Thursday, February 4, 2010

An Invitation to Dan Brown Fans

First, welcome to my blog, where you can post questions about Freemasonry. I can't -- ok, I won't -- answer any questions that would violate my obligations to silence, but I am generally free to discuss symbolism and quite willing to tell you what is false about Freemasonry.

I am especially interested in commenting about Dan Brown's books, which have had a positive and a negative impact on Freemasonry in the public mind.

For starters, I want to direct you to a wonderful book, whose facts about zodiacs and other details, including astronomical data I have confirmed. However, I hasten to add that I do not share the interpretations of the author. It is David Ovason's book about the architecture and design of Washington, DC., particularly of what is known as the Federal Triangle.

I lived in DC for years, and after I read Ovason's book, I happened to go back for a business trip and in one afternoon, retraced the path he outlines regarding the architectural details that allude to zodiacal alignments and the rising of Virgo. They all check out. However, to say that the Founding Fathers and Masons involved in the design of DC were therefore star worshipers is just too big a stretch. 

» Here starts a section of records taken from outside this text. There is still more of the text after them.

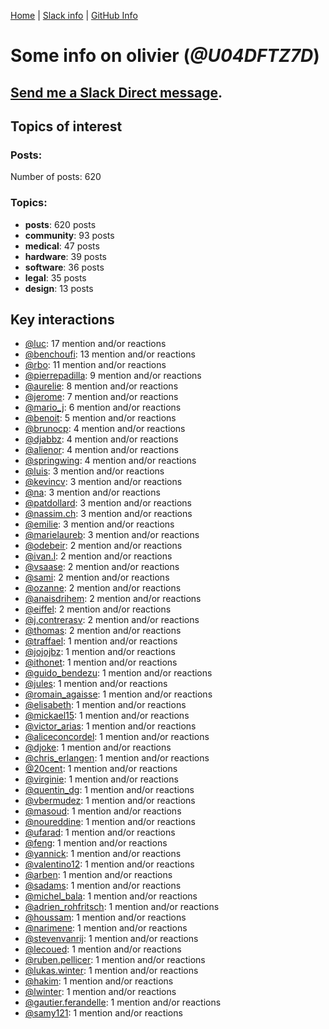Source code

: [Home](https://kelu124.github.io/echommunity/) | [Slack info](https://kelu124.github.io/echommunity/) | [GitHub Info](https://kelu124.github.io/echommunity/github.html)

# Some info on __olivier__ (_@U04DFTZ7D_)


## [Send me a Slack Direct message](https://echopen.slack.com/messages/@olivier/).

## Topics of interest

### Posts: 

Number of posts: 620

### Topics:

* __posts__: 620 posts
* __community__: 93 posts
* __medical__: 47 posts
* __hardware__: 39 posts
* __software__: 36 posts
* __legal__: 35 posts
* __design__: 13 posts

## Key interactions 

* [@luc](./U0AAL4W13.md): 17 mention and/or reactions
* [@benchoufi](./U0B47KC3S.md): 13 mention and/or reactions
* [@rbo](./U38HVMZ6K.md): 11 mention and/or reactions
* [@pierrepadilla](./U2X419KJS.md): 9 mention and/or reactions
* [@aurelie](./U37GZRZU6.md): 8 mention and/or reactions
* [@jerome](./U07UEJC2H.md): 7 mention and/or reactions
* [@mario_j](./U32UWGGN9.md): 6 mention and/or reactions
* [@benoit](./U0GMX7QUB.md): 5 mention and/or reactions
* [@brunocp](./U33817K25.md): 4 mention and/or reactions
* [@djabbz](./U2PFHNN3C.md): 4 mention and/or reactions
* [@alienor](./U1N5Q9334.md): 4 mention and/or reactions
* [@springwing](./U3267ST8C.md): 4 mention and/or reactions
* [@luis](./U34231VFH.md): 3 mention and/or reactions
* [@kevincv](./U3BAH0X62.md): 3 mention and/or reactions
* [@na](./U07SNUM7F.md): 3 mention and/or reactions
* [@patdollard](./U3B1RKVSP.md): 3 mention and/or reactions
* [@nassim.ch](./U1NM17NHF.md): 3 mention and/or reactions
* [@emilie](./U0FN1B8KD.md): 3 mention and/or reactions
* [@marielaureb](./U3T7KBEMV.md): 3 mention and/or reactions
* [@odebeir](./U2V03QR8E.md): 2 mention and/or reactions
* [@ivan.l](./U3CDR25JP.md): 2 mention and/or reactions
* [@vsaase](./U3S1G3AE8.md): 2 mention and/or reactions
* [@sami](./U2MF267L2.md): 2 mention and/or reactions
* [@ozanne](./U0DRKLMS4.md): 2 mention and/or reactions
* [@anaisdrihem](./U2M9XDS5N.md): 2 mention and/or reactions
* [@eiffel](./U3GHS132Q.md): 2 mention and/or reactions
* [@j.contrerasv](./U336DPZV4.md): 2 mention and/or reactions
* [@thomas](./U2Q4137LL.md): 2 mention and/or reactions
* [@traffael](./U3RKUJHHS.md): 1 mention and/or reactions
* [@jojojbz](./U1DGN6S80.md): 1 mention and/or reactions
* [@ithonet](./U2QMN3L1F.md): 1 mention and/or reactions
* [@guido_bendezu](./U38JDLY2E.md): 1 mention and/or reactions
* [@jules](./U3ML4L01Z.md): 1 mention and/or reactions
* [@romain_agaisse](./U2NAWHM9N.md): 1 mention and/or reactions
* [@elisabeth](./U3V5J2BEZ.md): 1 mention and/or reactions
* [@mickael15](./U3TUWV3SQ.md): 1 mention and/or reactions
* [@victor_arias](./U32FZ0QLX.md): 1 mention and/or reactions
* [@aliceconcordel](./U3BN2NTFU.md): 1 mention and/or reactions
* [@djoke](./U07SS18MT.md): 1 mention and/or reactions
* [@chris_erlangen](./U3PC2A4GZ.md): 1 mention and/or reactions
* [@20cent](./U0GN7EB32.md): 1 mention and/or reactions
* [@virginie](./U13UA10KS.md): 1 mention and/or reactions
* [@quentin_dg](./U2UU194RZ.md): 1 mention and/or reactions
* [@vbermudez](./U3210MXC5.md): 1 mention and/or reactions
* [@masoud](./U3PLYAJPJ.md): 1 mention and/or reactions
* [@noureddine](./U38TWKY9Y.md): 1 mention and/or reactions
* [@ufarad](./U0HF2S3QX.md): 1 mention and/or reactions
* [@feng](./U1G9KDFNE.md): 1 mention and/or reactions
* [@yannick](./U04CV54A4.md): 1 mention and/or reactions
* [@valentino12](./U3GV4N878.md): 1 mention and/or reactions
* [@arben](./U3Q46QRHU.md): 1 mention and/or reactions
* [@sadams](./U2V0F9YAK.md): 1 mention and/or reactions
* [@michel_bala](./U0LPTV0Q4.md): 1 mention and/or reactions
* [@adrien_rohfritsch](./U2PTWF6SX.md): 1 mention and/or reactions
* [@houssam](./U2Y7FPEUB.md): 1 mention and/or reactions
* [@narimene](./U1NTT0ZPH.md): 1 mention and/or reactions
* [@stevenvanrij](./U3QS683R6.md): 1 mention and/or reactions
* [@lecoued](./U3QGT3Q74.md): 1 mention and/or reactions
* [@ruben.pellicer](./U32V2JWFJ.md): 1 mention and/or reactions
* [@lukas.winter](./U352MKG4V.md): 1 mention and/or reactions
* [@hakim](./U0HN7G093.md): 1 mention and/or reactions
* [@lwinter](./U33KM85FA.md): 1 mention and/or reactions
* [@gautier.ferandelle](./U0PKUKHPC.md): 1 mention and/or reactions
* [@samy121](./U1G9AEN7L.md): 1 mention and/or reactions
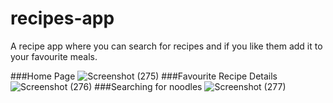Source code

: # recipes-app

A recipe app where you can search for recipes and if you like them add it to your favourite meals.

###Home Page
![Screenshot (275)](https://user-images.githubusercontent.com/44509204/112340442-89f78980-8ce6-11eb-82ba-d0e08154eeff.png)
###Favourite Recipe Details
![Screenshot (276)](https://user-images.githubusercontent.com/44509204/112340451-8bc14d00-8ce6-11eb-9f76-fd108a24a73f.png)
###Searching for noodles
![Screenshot (277)](https://user-images.githubusercontent.com/44509204/112340458-8cf27a00-8ce6-11eb-95da-e8a43548ac28.png)

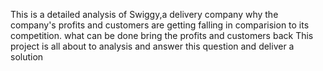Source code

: This is a detailed analysis of Swiggy,a delivery company 
why the company's profits and customers are getting falling in comparision to its competition. 
what can be done bring the profits and customers back 
This project is all about to analysis and answer this question and deliver a solution 
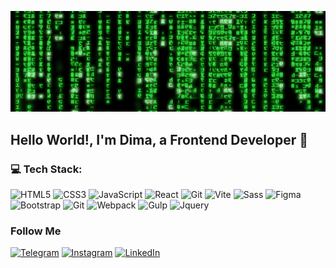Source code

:[![Header](https://github.com/daimonti121/daimonti121/blob/main/assets/b4e371619042d1e80918d09904e90f7d.gif)](https://github.com/daimonti121)

## Hello World!, I'm Dima, a Frontend Developer 👋 

### 💻 Tech Stack:

![HTML5](https://img.shields.io/badge/-HTML5-090909?style=for-the-badge&logo=html5&logoColor=47C5FB)
![CSS3](https://img.shields.io/badge/-CSS3-090909?style=for-the-badge&logo=CSS&logoColor=097CDB)
![JavaScript](https://img.shields.io/badge/-JavaScript-090909?style=for-the-badge&logo=javascript&logoColor=E9D54D)
![React](https://img.shields.io/badge/-React-090909?style=for-the-badge&logo=react&logoColor=F8C52C)
![Git](https://img.shields.io/badge/-Git-090909?style=for-the-badge&logo=git&logoColor=F88C00)
![Vite](https://img.shields.io/badge/-Vite-090909?style=for-the-badge&logo=vite&logoColor=E5D3FF)
![Sass](https://img.shields.io/badge/-Sass-090909?style=for-the-badge&logo=sass&logoColor=E5D3FF)
![Figma](https://img.shields.io/badge/-Figma-090909?style=for-the-badge&logo=figma&logoColor=E5D3FF)
![Bootstrap](https://img.shields.io/badge/-Bootstrap-090909?style=for-the-badge&logo=bootstrap&logoColor=E5D3FF)
![Git](https://img.shields.io/badge/-Git-090909?style=for-the-badge&logo=git&logoColor=E5D3FF)
![Webpack](https://img.shields.io/badge/-Webpack-090909?style=for-the-badge&logo=webpack&logoColor=E5D3FF)
![Gulp](https://img.shields.io/badge/-Gulp-090909?style=for-the-badge&logo=gulp&logoColor=E5D3FF)
![Jquery](https://img.shields.io/badge/-Jquery-090909?style=for-the-badge&logo=jquery&logoColor=E5D3FF)


### Follow Me

[![Telegram](https://img.shields.io/badge/-Telegram-090909?style=for-the-badge&logo=telegram&logoColor=27A0D9)](https://t.me/damios_1812)
[![Instagram](https://img.shields.io/badge/-Instagram-090909?style=for-the-badge&logo=instagram&logoColor=B4068E)](https://www.instagram.com/damios_1812/)
[![LinkedIn](https://img.shields.io/badge/-LinkedIn-090909?style=for-the-badge&logo=LinkedIn&logoColor=B4068E)](https://www.linkedin.com/in/дмитрий-ющенко-7a1b1520a)

<!-- [![Anurag's GitHub stats](https://github-readme-stats.vercel.app/api?username=daimonti121&show_icons=true)](https://github.com/daimonti121/github-readme-stats) -->


<!--
**daimonti121/daimonti121** is a ✨ _special_ ✨ repository because its `README.md` (this file) appears on your GitHub profile.

Here are some ideas to get007BB6 you started:

- 🔭 I’m currently working on ...
- 🌱 I’m currently learning ...
- 👯 I’m looking to collaborate on ...
- 🤔 I’m looking for help with ...
- 💬 Ask me about ...
- 📫 How to reach me: ...
- 😄 Pronouns: ...
- ⚡ Fun fact: ...
-->
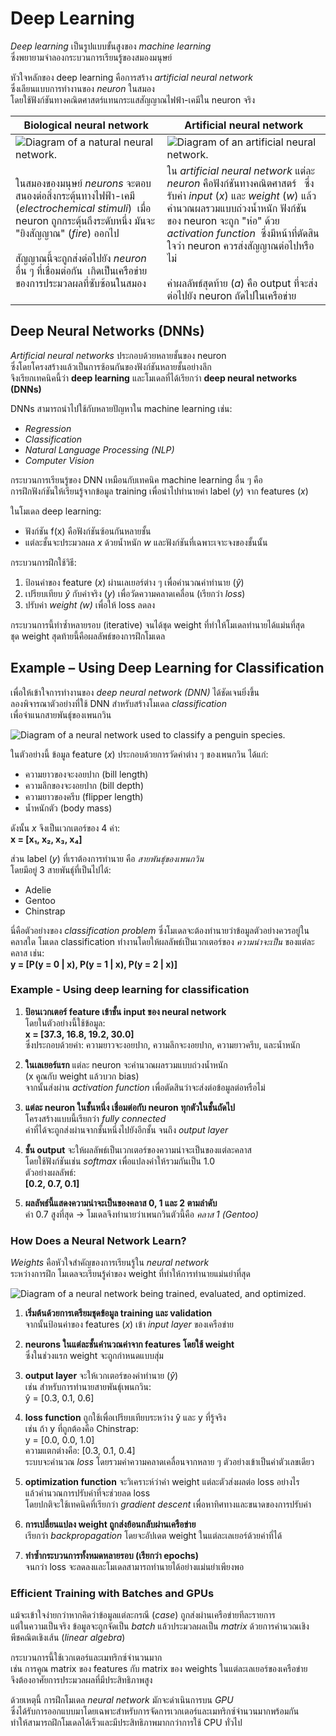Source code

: # Deep Learning

*Deep learning* เป็นรูปแบบขั้นสูงของ *machine learning*  
ซึ่งพยายามจำลองกระบวนการเรียนรู้ของสมองมนุษย์

หัวใจหลักของ deep learning คือการสร้าง *artificial neural network*  
ซึ่งเลียนแบบการทำงานของ *neuron* ในสมอง  
โดยใช้ฟังก์ชันทางคณิตศาสตร์แทนกระแสสัญญาณไฟฟ้า-เคมีใน neuron จริง

| Biological neural network                                                                                                                                                                                                                                                           | Artificial neural network                                                                                                                                                                                                                                                                                                                                 |
| ----------------------------------------------------------------------------------------------------------------------------------------------------------------------------------------------------------------------------------------------------------------------------------- | --------------------------------------------------------------------------------------------------------------------------------------------------------------------------------------------------------------------------------------------------------------------------------------------------------------------------------------------------------- |
| ![Diagram of a natural neural network.](https://learn.microsoft.com/en-us/training/wwl-data-ai/fundamentals-machine-learning/media/biological-neural-network.png)                                                                                                                   | ![Diagram of an artificial neural network.](https://learn.microsoft.com/en-us/training/wwl-data-ai/fundamentals-machine-learning/media/artificial-neural-network.png)                                                                                                                                                                                     |
| ในสมองของมนุษย์ *neurons* จะตอบสนองต่อสิ่งกระตุ้นทางไฟฟ้า-เคมี (*electrochemical stimuli*)  เมื่อ neuron ถูกกระตุ้นถึงระดับหนึ่ง มันจะ "ยิงสัญญาณ" (*fire*) ออกไป<br><br>สัญญาณนี้จะถูกส่งต่อไปยัง *neuron* อื่น ๆ ที่เชื่อมต่อกัน  เกิดเป็นเครือข่ายของการประมวลผลที่ซับซ้อนในสมอง | ใน *artificial neural network* แต่ละ *neuron* คือฟังก์ชันทางคณิตศาสตร์   ซึ่งรับค่า *input* (_x_) และ *weight* (_w_) แล้วคำนวณผลรวมแบบถ่วงน้ำหนัก ฟังก์ชันของ neuron จะถูก "ห่อ" ด้วย *activation function*  ซึ่งมีหน้าที่ตัดสินใจว่า neuron ควรส่งสัญญาณต่อไปหรือไม่<br> <br>ค่าผลลัพธ์สุดท้าย (_a_) คือ output ที่จะส่งต่อไปยัง neuron ถัดไปในเครือข่าย |
## Deep Neural Networks (DNNs)

*Artificial neural networks* ประกอบด้วยหลายชั้นของ neuron  
ซึ่งโดยโครงสร้างแล้วเป็นการซ้อนกันของฟังก์ชันหลายชั้นอย่างลึก  
จึงเรียกเทคนิคนี้ว่า **deep learning** และโมเดลที่ได้เรียกว่า **deep neural networks (DNNs)**

DNNs สามารถนำไปใช้กับหลายปัญหาใน machine learning เช่น:

- *Regression*  
- *Classification*  
- *Natural Language Processing (NLP)*  
- *Computer Vision*

กระบวนการเรียนรู้ของ DNN เหมือนกับเทคนิค machine learning อื่น ๆ คือ  
การฝึกฟังก์ชันให้เรียนรู้จากข้อมูล training เพื่อนำไปทำนายค่า label (_y_) จาก features (_x_)

ในโมเดล deep learning:  
- ฟังก์ชัน f(x) คือฟังก์ชันซ้อนกันหลายชั้น  
- แต่ละชั้นจะประมวลผล _x_ ด้วยน้ำหนัก _w_ และฟังก์ชันที่เฉพาะเจาะจงของชั้นนั้น

กระบวนการฝึกใช้วิธี:

1. ป้อนค่าของ feature (_x_) ผ่านเลเยอร์ต่าง ๆ เพื่อคำนวณค่าทำนาย (_ŷ_)  
2. เปรียบเทียบ _ŷ_ กับค่าจริง (_y_) เพื่อวัดความคลาดเคลื่อน (เรียกว่า *loss*)  
3. ปรับค่า *weight (w)* เพื่อให้ loss ลดลง

กระบวนการนี้ทำซ้ำหลายรอบ (iterative) จนได้ชุด weight ที่ทำให้โมเดลทำนายได้แม่นที่สุด  
ชุด weight สุดท้ายนี้คือผลลัพธ์ของการฝึกโมเดล

## Example – Using Deep Learning for Classification

เพื่อให้เข้าใจการทำงานของ *deep neural network (DNN)* ได้ชัดเจนยิ่งขึ้น  
ลองพิจารณาตัวอย่างที่ใช้ DNN สำหรับสร้างโมเดล *classification*  
เพื่อจำแนกสายพันธุ์ของเพนกวิน

![Diagram of a neural network used to classify a penguin species.](https://learn.microsoft.com/en-us/training/wwl-data-ai/fundamentals-machine-learning/media/deep-classification.png)

ในตัวอย่างนี้ ข้อมูล feature (_x_) ประกอบด้วยการวัดค่าต่าง ๆ ของเพนกวิน ได้แก่:

- ความยาวของจะงอยปาก (bill length)  
- ความลึกของจะงอยปาก (bill depth)  
- ความยาวของครีบ (flipper length)  
- น้ำหนักตัว (body mass)

ดังนั้น _x_ จึงเป็นเวกเตอร์ของ 4 ค่า:  
**x = [x₁, x₂, x₃, x₄]**

ส่วน label (_y_) ที่เราต้องการทำนาย คือ *สายพันธุ์ของเพนกวิน*  
โดยมีอยู่ 3 สายพันธุ์ที่เป็นไปได้:

- Adelie  
- Gentoo  
- Chinstrap

นี่คือตัวอย่างของ *classification problem* ซึ่งโมเดลจะต้องทำนายว่าข้อมูลตัวอย่างควรอยู่ในคลาสใด โมเดล classification ทำงานโดยให้ผลลัพธ์เป็นเวกเตอร์ของ *ความน่าจะเป็น*  ของแต่ละคลาส เช่น:  
**y = [P(y = 0 | x), P(y = 1 | x), P(y = 2 | x)]**

### Example - Using deep learning for classification

1. **ป้อนเวกเตอร์ feature เข้าชั้น input ของ neural network**  
   โดยในตัวอย่างนี้ใช้ข้อมูล:  
   **x = [37.3, 16.8, 19.2, 30.0]**  
   ซึ่งประกอบด้วยค่า: ความยาวจะงอยปาก, ความลึกจะงอยปาก, ความยาวครีบ, และน้ำหนัก

2. **ในเลเยอร์แรก** แต่ละ neuron จะคำนวณผลรวมแบบถ่วงน้ำหนัก  
   (x คูณกับ weight แล้วบวก bias)  
   จากนั้นส่งผ่าน *activation function* เพื่อตัดสินว่าจะส่งต่อข้อมูลต่อหรือไม่

3. **แต่ละ neuron ในชั้นหนึ่ง เชื่อมต่อกับ neuron ทุกตัวในชั้นถัดไป**  
   โครงสร้างแบบนี้เรียกว่า *fully connected*  
   ค่าที่ได้จะถูกส่งผ่านจากชั้นหนึ่งไปยังอีกชั้น จนถึง *output layer*

4. **ชั้น output** จะให้ผลลัพธ์เป็นเวกเตอร์ของความน่าจะเป็นของแต่ละคลาส  
   โดยใช้ฟังก์ชันเช่น *softmax* เพื่อแปลงค่าให้รวมกันเป็น 1.0  
   ตัวอย่างผลลัพธ์:  
   **[0.2, 0.7, 0.1]**

5. **ผลลัพธ์นี้แสดงความน่าจะเป็นของคลาส 0, 1 และ 2 ตามลำดับ**  
   ค่า 0.7 สูงที่สุด → โมเดลจึงทำนายว่าเพนกวินตัวนี้คือ *คลาส 1 (Gentoo)*

### How Does a Neural Network Learn?

*Weights* คือหัวใจสำคัญของการเรียนรู้ใน *neural network*  
ระหว่างการฝึก โมเดลจะเรียนรู้ค่าของ weight ที่ทำให้การทำนายแม่นยำที่สุด

![Diagram of a neural network being trained, evaluated, and optimized.](https://learn.microsoft.com/en-us/training/wwl-data-ai/fundamentals-machine-learning/media/neural-network-training.png)

1. **เริ่มต้นด้วยการเตรียมชุดข้อมูล training และ validation**  
   จากนั้นป้อนค่าของ features (_x_) เข้า *input layer* ของเครือข่าย

2. **neurons ในแต่ละชั้นคำนวณค่าจาก features โดยใช้ weight**  
   ซึ่งในช่วงแรก weight จะถูกกำหนดแบบสุ่ม

3. **output layer** จะให้เวกเตอร์ของค่าทำนาย (_ŷ_)  
   เช่น สำหรับการทำนายสายพันธุ์เพนกวิน:  
   ŷ = [0.3, 0.1, 0.6]

4. **loss function** ถูกใช้เพื่อเปรียบเทียบระหว่าง ŷ และ y ที่รู้จริง  
   เช่น ถ้า y ที่ถูกต้องคือ Chinstrap:  
   y = [0.0, 0.0, 1.0]  
   ความแตกต่างคือ: [0.3, 0.1, 0.4]  
   ระบบจะคำนวณ *loss* โดยรวมค่าความคลาดเคลื่อนจากหลาย ๆ ตัวอย่างเข้าเป็นค่าตัวเลขเดียว

5. **optimization function** จะวิเคราะห์ว่าค่า weight แต่ละตัวส่งผลต่อ loss อย่างไร  
   แล้วคำนวณการปรับค่าที่จะช่วยลด loss  
   โดยปกติจะใช้เทคนิคที่เรียกว่า *gradient descent* เพื่อหาทิศทางและขนาดของการปรับค่า

6. **การเปลี่ยนแปลง weight ถูกส่งย้อนกลับผ่านเครือข่าย**  
   เรียกว่า *backpropagation* โดยจะอัปเดต weight ในแต่ละเลเยอร์ด้วยค่าที่ได้

7. **ทำซ้ำกระบวนการทั้งหมดหลายรอบ (เรียกว่า epochs)**  
   จนกว่า loss จะลดลงและโมเดลสามารถทำนายได้อย่างแม่นยำเพียงพอ

### Efficient Training with Batches and GPUs

แม้จะเข้าใจง่ายกว่าหากคิดว่าข้อมูลแต่ละกรณี (_case_) ถูกส่งผ่านเครือข่ายทีละรายการ  
แต่ในความเป็นจริง ข้อมูลจะถูกจัดเป็น *batch* แล้วประมวลผลเป็น *matrix* ด้วยการคำนวณเชิงพีชคณิตเชิงเส้น (*linear algebra*)

กระบวนการนี้ใช้เวกเตอร์และเมทริกซ์จำนวนมาก  
เช่น การคูณ matrix ของ features กับ matrix ของ weights ในแต่ละเลเยอร์ของเครือข่าย  
จึงต้องอาศัยการประมวลผลที่มีประสิทธิภาพสูง

ด้วยเหตุนี้ การฝึกโมเดล *neural network* มักจะดำเนินการบน *GPU*  
ซึ่งได้รับการออกแบบมาโดยเฉพาะสำหรับการจัดการเวกเตอร์และเมทริกซ์จำนวนมากพร้อมกัน  
ทำให้สามารถฝึกโมเดลได้เร็วและมีประสิทธิภาพมากกว่าการใช้ CPU ทั่วไป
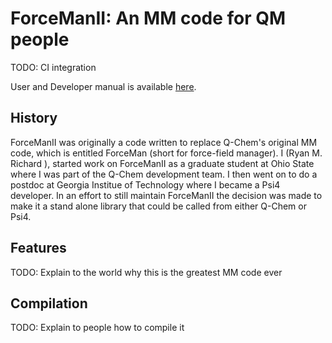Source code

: # ForceManII: An MM code for QM people

TODO: CI integration

User and Developer manual is available [here](https://ryanmrichard.github.io/ForceManII/).

## History
ForceManII was originally a code written to replace Q-Chem's original MM code, 
which is entitled ForceMan (short for force-field manager).  I (Ryan M. Richard
), started work on ForceManII as a graduate student at Ohio State where I was
part of the Q-Chem development team.  I then went on to do a postdoc at Georgia
 Institue of Technology where I became a Psi4 developer.  In an effort to still maintain ForceManII the decision was made to make it a stand alone library that could be called from either Q-Chem or Psi4.

## Features

TODO: Explain to the world why this is the greatest MM code ever


## Compilation

TODO: Explain to people how to compile it
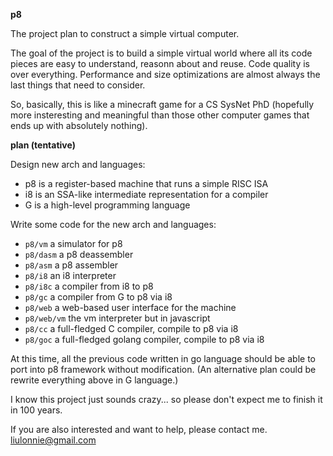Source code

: **p8**

The project plan to construct a simple virtual computer.

The goal of the project is to build a simple virtual world where all its code
pieces are easy to understand, reasonn about and reuse. Code quality is over
everything. Performance and size optimizations are almost always the last 
things that need to consider.

So, basically, this is like a minecraft game for a CS SysNet PhD (hopefully
more insteresting and meaningful than those other computer games that ends up
with absolutely nothing). 

**plan (tentative)**

Design new arch and languages:

- p8 is a register-based machine that runs a simple RISC ISA
- i8 is an SSA-like intermediate representation for a compiler
- G is a high-level programming language

Write some code for the new arch and languages:

- `p8/vm` a simulator for p8
- `p8/dasm` a p8 deassembler
- `p8/asm` a p8 assembler
- `p8/i8` an i8 interpreter
- `p8/i8c` a compiler from i8 to p8
- `p8/gc` a compiler from G to p8 via i8
- `p8/web` a web-based user interface for the machine
- `p8/web/vm` the vm interpreter but in javascript
- `p8/cc` a full-fledged C compiler, compile to p8 via i8
- `p8/goc` a full-fledged golang compiler, compile to p8 via i8

At this time, all the previous code written in go language should be able to
port into p8 framework without modification. (An alternative plan could be
rewrite everything above in G language.)

I know this project just sounds crazy... so please don't expect me to finish it
in 100 years.

If you are also interested and want to help, please contact me. liulonnie@gmail.com
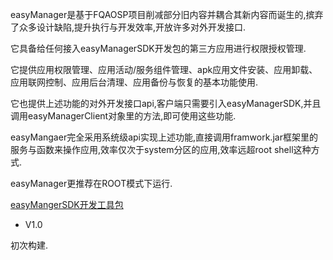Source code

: 
easyManager是基于FQAOSP项目削减部分旧内容并耦合其新内容而诞生的,摈弃了众多设计缺陷,提升执行与开发效率,开放许多对外开发接口.

它具备给任何接入easyManagerSDK开发包的第三方应用进行权限授权管理.

它提供应用权限管理、应用活动/服务组件管理、apk应用文件安装、应用卸载、应用联网控制、应用后台清理、应用备份与恢复的基本功能使用.

它也提供上述功能的对外开发接口api,客户端只需要引入easyManagerSDK,并且调用easyManagerClient对象里的方法,即可使用这些功能.

easyMangaer完全采用系统级api实现上述功能,直接调用framwork.jar框架里的服务与函数来操作应用,效率仅次于system分区的应用,效率远超root shell这种方式.

easyManager更推荐在ROOT模式下运行.

[easyMangerSDK开发工具包](https://github.com/MrsEWE44/easyManagerSDK)


- V1.0

初次构建.
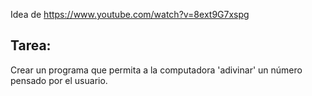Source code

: Idea de https://www.youtube.com/watch?v=8ext9G7xspg  
## Tarea:  
Crear un programa que permita a la computadora 'adivinar' un número pensado por el usuario.
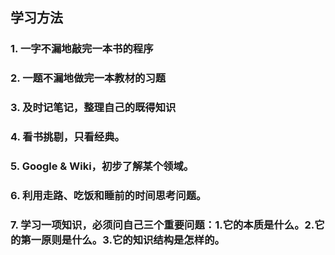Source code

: ## 学习方法

### 1. 一字不漏地敲完一本书的程序

### 2. 一题不漏地做完一本教材的习题

### 3. 及时记笔记，整理自己的既得知识

### 4. 看书挑剔，只看经典。

### 5. Google & Wiki，初步了解某个领域。

### 6. 利用走路、吃饭和睡前的时间思考问题。

### 7. 学习一项知识，必须问自己三个重要问题：1.它的本质是什么。2.它的第一原则是什么。3.它的知识结构是怎样的。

This book is one more example of how a wealth of information still needs to pass through the restraining fire of reason. For Dan Brown, as a writer of exciting fiction, the passion for a plot often eclipses (pun intended) and extinguishes good analysis of the facts. But one only needs to be concerned in an ethical sense when the fiction begins to be accepted as fact.

Readers of Dan Brown seem to be in search of something that was lost -- a feature that puts them on a wavelength that is harmonious with much in Freemasonry. At the same time, I ask all you Dan Brown fans: Do you read his works as escapist literature or are you in search of something? What is it about the modern world that is not filling a need?

Ironically, Freemasonry attracts men who are quite different from one another in many ways, and unites them into one body of friends and brothers. How do Freemasons recognize each other -- apart from perhaps wearing a ring or lapel pin?

You may have seen "exposures" -- but be warned that they cannot be trusted. Dan Brown fell into that trap when he claimed that a ritual of drinking blood was a Masonic practice. The Southern Jurisdiction of the Ancient and Accepted Scottish Rite issued a statement to clarify that what Dan Brown used was a text from a different, renegade form of Scottish Rite that was around in the 19th century.

One reason I started this blog was to correct the misunderstandings out there.